[Records drawn from a dataset]
◆ ◆ ◆

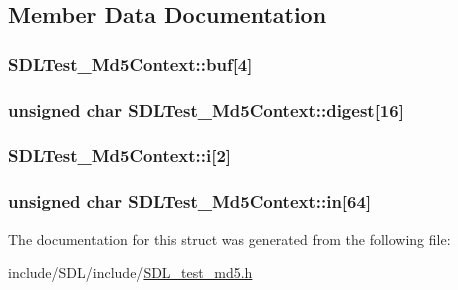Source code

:\subsection{Member Data Documentation}
\hypertarget{struct_s_d_l_test___md5_context_a061f0cead7ec49ac4c5baf0bbd9c13a7}{
\subsubsection[{buf}]{ S\-D\-L\-Test\-\_\-\-Md5\-Context\-::buf\mbox{[}4\mbox{]}}}\label{struct_s_d_l_test___md5_context_a061f0cead7ec49ac4c5baf0bbd9c13a7}
\hypertarget{struct_s_d_l_test___md5_context_ab29079997a9f35e5d52c2aac3ad28f90}{
\subsubsection[{digest}]{\setlength{\rightskip}{0pt plus 5cm}unsigned char S\-D\-L\-Test\-\_\-\-Md5\-Context\-::digest\mbox{[}16\mbox{]}}}\label{struct_s_d_l_test___md5_context_ab29079997a9f35e5d52c2aac3ad28f90}
\hypertarget{struct_s_d_l_test___md5_context_a95b3d5fd74fd1b7a27bf96f3bb32beb4}{
\subsubsection[{i}]{ S\-D\-L\-Test\-\_\-\-Md5\-Context\-::i\mbox{[}2\mbox{]}}}\label{struct_s_d_l_test___md5_context_a95b3d5fd74fd1b7a27bf96f3bb32beb4}
\hypertarget{struct_s_d_l_test___md5_context_a337638ef799dc0ad9397ea9b175ea388}{
\subsubsection[{in}]{\setlength{\rightskip}{0pt plus 5cm}unsigned char S\-D\-L\-Test\-\_\-\-Md5\-Context\-::in\mbox{[}64\mbox{]}}}\label{struct_s_d_l_test___md5_context_a337638ef799dc0ad9397ea9b175ea388}


The documentation for this struct was generated from the following file\-:\begin{DoxyCompactItemize}
\item 
include/\-S\-D\-L/include/\hyperlink{_s_d_l__test__md5_8h}{S\-D\-L\-\_\-test\-\_\-md5.\-h}\end{DoxyCompactItemize}
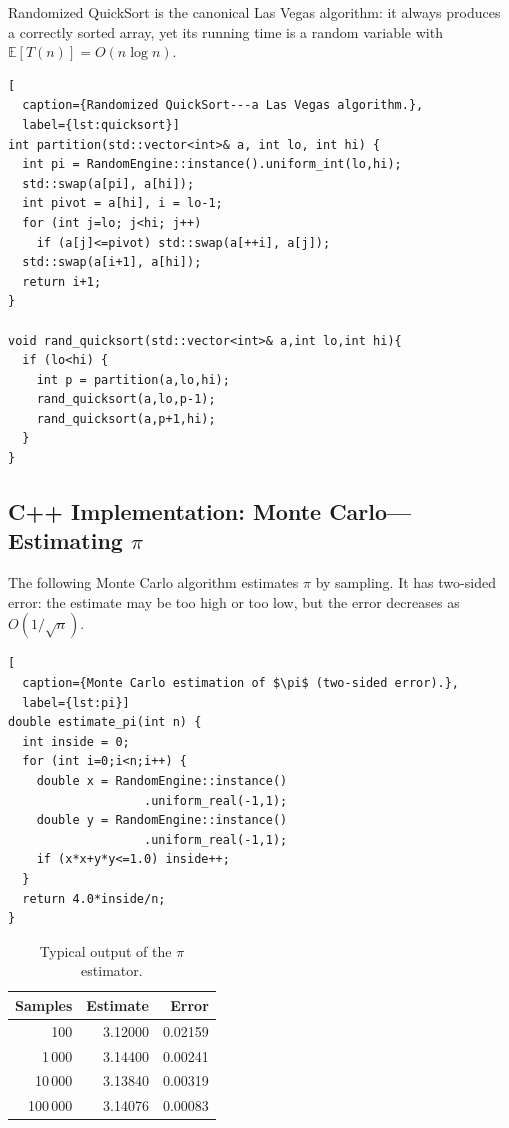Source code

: \documentclass[twoside,12pt]{book}
\theoremstyle{plain}
\theoremstyle{definition}
\theoremstyle{remark}
\begin{document}
Randomized QuickSort is the canonical Las Vegas algorithm: it always
produces a correctly sorted array, yet its running time is a random variable
with $\mathbb{E}[T(n)]=O(n\log n)$.

\begin{lstlisting}[
  caption={Randomized QuickSort---a Las Vegas algorithm.},
  label={lst:quicksort}]
int partition(std::vector<int>& a, int lo, int hi) {
  int pi = RandomEngine::instance().uniform_int(lo,hi);
  std::swap(a[pi], a[hi]);
  int pivot = a[hi], i = lo-1;
  for (int j=lo; j<hi; j++)
    if (a[j]<=pivot) std::swap(a[++i], a[j]);
  std::swap(a[i+1], a[hi]);
  return i+1;
}

void rand_quicksort(std::vector<int>& a,int lo,int hi){
  if (lo<hi) {
    int p = partition(a,lo,hi);
    rand_quicksort(a,lo,p-1);
    rand_quicksort(a,p+1,hi);
  }
}
\end{lstlisting}

\subsection{C++ Implementation: Monte Carlo---Estimating \texorpdfstring{$\pi$}{pi}}

The following Monte Carlo algorithm estimates $\pi$ by sampling.  It has
two-sided error: the estimate may be too high or too low, but the error
decreases as $O(1/\sqrt{n})$.

\begin{lstlisting}[
  caption={Monte Carlo estimation of $\pi$ (two-sided error).},
  label={lst:pi}]
double estimate_pi(int n) {
  int inside = 0;
  for (int i=0;i<n;i++) {
    double x = RandomEngine::instance()
                   .uniform_real(-1,1);
    double y = RandomEngine::instance()
                   .uniform_real(-1,1);
    if (x*x+y*y<=1.0) inside++;
  }
  return 4.0*inside/n;
}
\end{lstlisting}

\begin{table}[htbp]
\centering
\begin{tabular}{rrr}
\toprule
\textbf{Samples} & \textbf{Estimate} & \textbf{Error} \\
\midrule
    100 & 3.12000 & 0.02159 \\
  1\,000 & 3.14400 & 0.00241 \\
  10\,000 & 3.13840 & 0.00319 \\
 100\,000 & 3.14076 & 0.00083 \\
  \bottomrule
\end{tabular}
\caption{Typical output of the $\pi$ estimator.}
\end{table}
\end{document}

◆ ◆ ◆

▶ WORK ORDER: Throughout the data above, count the lines in which the word "sided" occurs; supply the number alone.

▶ ANSWER SECTION: 2